## About this exercise
Find every line below with the word "Responsiveness" in it, and copy each one.

(Rendered images with source text)
=====
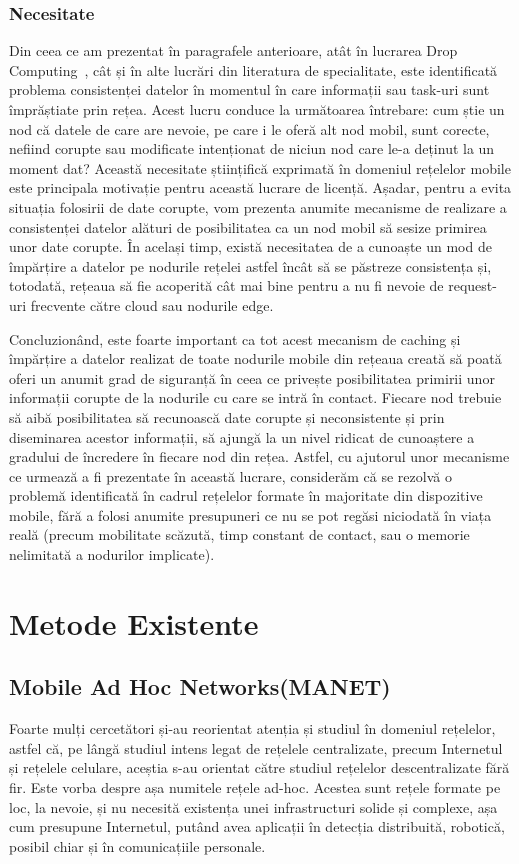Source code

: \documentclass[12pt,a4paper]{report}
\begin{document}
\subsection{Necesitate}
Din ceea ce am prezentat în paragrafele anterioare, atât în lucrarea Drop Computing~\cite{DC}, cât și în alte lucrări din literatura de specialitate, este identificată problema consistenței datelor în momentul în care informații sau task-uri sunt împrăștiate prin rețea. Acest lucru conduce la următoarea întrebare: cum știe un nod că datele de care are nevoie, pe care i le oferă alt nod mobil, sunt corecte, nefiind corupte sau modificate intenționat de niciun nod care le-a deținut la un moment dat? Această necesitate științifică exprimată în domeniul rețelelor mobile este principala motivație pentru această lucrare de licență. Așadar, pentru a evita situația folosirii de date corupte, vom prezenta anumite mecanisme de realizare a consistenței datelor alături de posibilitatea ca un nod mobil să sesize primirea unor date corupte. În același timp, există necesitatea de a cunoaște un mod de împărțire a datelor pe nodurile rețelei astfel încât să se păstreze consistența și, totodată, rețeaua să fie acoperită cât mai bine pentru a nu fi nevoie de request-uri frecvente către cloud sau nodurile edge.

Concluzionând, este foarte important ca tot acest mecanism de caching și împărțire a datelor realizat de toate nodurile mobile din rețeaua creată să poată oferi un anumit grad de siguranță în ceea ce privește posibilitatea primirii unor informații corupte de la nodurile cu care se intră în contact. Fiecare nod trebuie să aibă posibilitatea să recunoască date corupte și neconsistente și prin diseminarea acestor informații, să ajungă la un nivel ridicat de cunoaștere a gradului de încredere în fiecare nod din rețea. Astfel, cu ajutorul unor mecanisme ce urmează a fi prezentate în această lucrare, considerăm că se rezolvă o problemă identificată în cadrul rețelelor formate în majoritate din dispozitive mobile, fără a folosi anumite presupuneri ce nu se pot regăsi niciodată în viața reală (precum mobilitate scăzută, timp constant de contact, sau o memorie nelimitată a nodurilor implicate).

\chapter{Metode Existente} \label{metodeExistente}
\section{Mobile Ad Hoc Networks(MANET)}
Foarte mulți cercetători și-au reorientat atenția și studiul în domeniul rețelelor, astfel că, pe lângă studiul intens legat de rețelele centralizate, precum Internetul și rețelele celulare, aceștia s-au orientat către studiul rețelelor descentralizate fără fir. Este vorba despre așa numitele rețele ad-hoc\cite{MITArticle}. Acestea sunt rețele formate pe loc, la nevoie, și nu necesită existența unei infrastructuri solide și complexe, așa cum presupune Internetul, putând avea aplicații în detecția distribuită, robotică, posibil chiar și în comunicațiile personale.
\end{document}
=====
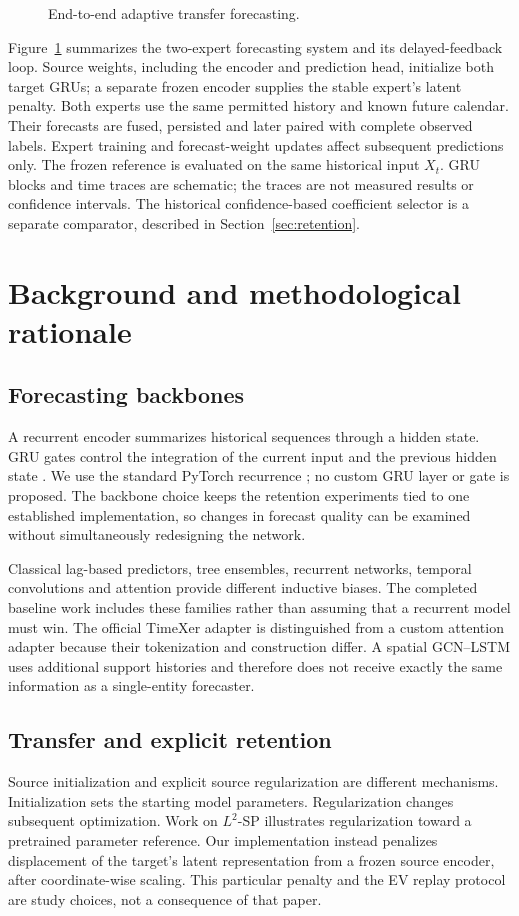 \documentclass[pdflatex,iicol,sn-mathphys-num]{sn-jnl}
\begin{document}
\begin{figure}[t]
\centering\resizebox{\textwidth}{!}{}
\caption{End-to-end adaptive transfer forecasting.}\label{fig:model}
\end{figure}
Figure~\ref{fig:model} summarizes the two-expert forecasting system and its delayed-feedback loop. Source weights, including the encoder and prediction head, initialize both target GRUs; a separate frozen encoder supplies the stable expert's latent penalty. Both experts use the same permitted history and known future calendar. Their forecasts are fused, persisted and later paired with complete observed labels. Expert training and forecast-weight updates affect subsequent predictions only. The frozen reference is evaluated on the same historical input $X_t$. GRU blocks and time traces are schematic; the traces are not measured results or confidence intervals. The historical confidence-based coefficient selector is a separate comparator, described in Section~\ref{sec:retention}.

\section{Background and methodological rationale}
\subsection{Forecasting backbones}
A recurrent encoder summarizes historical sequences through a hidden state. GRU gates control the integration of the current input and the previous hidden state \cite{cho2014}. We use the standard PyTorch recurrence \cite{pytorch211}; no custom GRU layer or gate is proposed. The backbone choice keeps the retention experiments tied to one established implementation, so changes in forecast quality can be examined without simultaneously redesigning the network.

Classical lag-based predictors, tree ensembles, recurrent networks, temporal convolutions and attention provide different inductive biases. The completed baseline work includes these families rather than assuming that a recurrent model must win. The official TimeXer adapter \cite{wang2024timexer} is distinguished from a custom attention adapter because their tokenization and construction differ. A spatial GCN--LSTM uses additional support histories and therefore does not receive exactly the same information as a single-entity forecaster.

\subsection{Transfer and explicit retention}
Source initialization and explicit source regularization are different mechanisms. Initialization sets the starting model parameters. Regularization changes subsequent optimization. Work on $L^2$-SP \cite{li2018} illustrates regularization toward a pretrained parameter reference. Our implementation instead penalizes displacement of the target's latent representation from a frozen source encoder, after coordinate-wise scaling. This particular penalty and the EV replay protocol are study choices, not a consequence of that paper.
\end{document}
=====
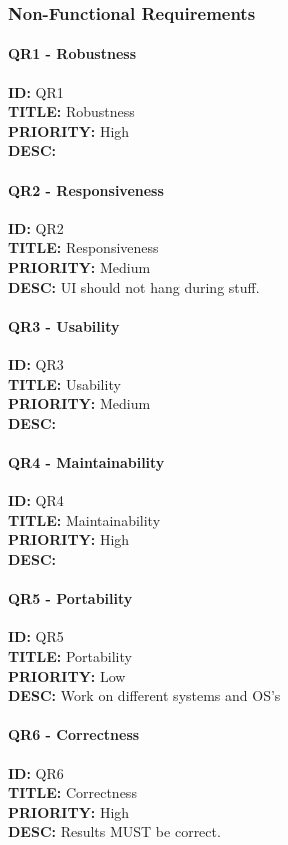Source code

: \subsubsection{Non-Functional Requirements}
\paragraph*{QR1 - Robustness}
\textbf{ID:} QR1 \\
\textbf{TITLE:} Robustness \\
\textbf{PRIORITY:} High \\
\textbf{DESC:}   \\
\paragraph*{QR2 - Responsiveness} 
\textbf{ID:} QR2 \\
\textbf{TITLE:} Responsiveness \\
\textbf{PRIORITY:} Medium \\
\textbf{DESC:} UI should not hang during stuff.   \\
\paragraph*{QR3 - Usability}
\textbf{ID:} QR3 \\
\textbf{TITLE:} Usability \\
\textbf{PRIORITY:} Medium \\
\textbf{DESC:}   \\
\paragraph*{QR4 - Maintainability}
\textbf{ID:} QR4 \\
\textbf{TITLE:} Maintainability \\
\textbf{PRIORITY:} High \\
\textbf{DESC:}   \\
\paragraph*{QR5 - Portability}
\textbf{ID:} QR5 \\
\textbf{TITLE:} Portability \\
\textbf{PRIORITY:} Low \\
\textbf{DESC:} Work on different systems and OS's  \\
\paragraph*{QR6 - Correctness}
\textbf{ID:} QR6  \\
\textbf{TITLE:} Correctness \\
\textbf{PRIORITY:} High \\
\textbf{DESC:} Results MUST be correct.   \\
=====
## Output of the exercise
\paragraph*{QR2 - Responsiveness} 
\textbf{TITLE:} Responsiveness \\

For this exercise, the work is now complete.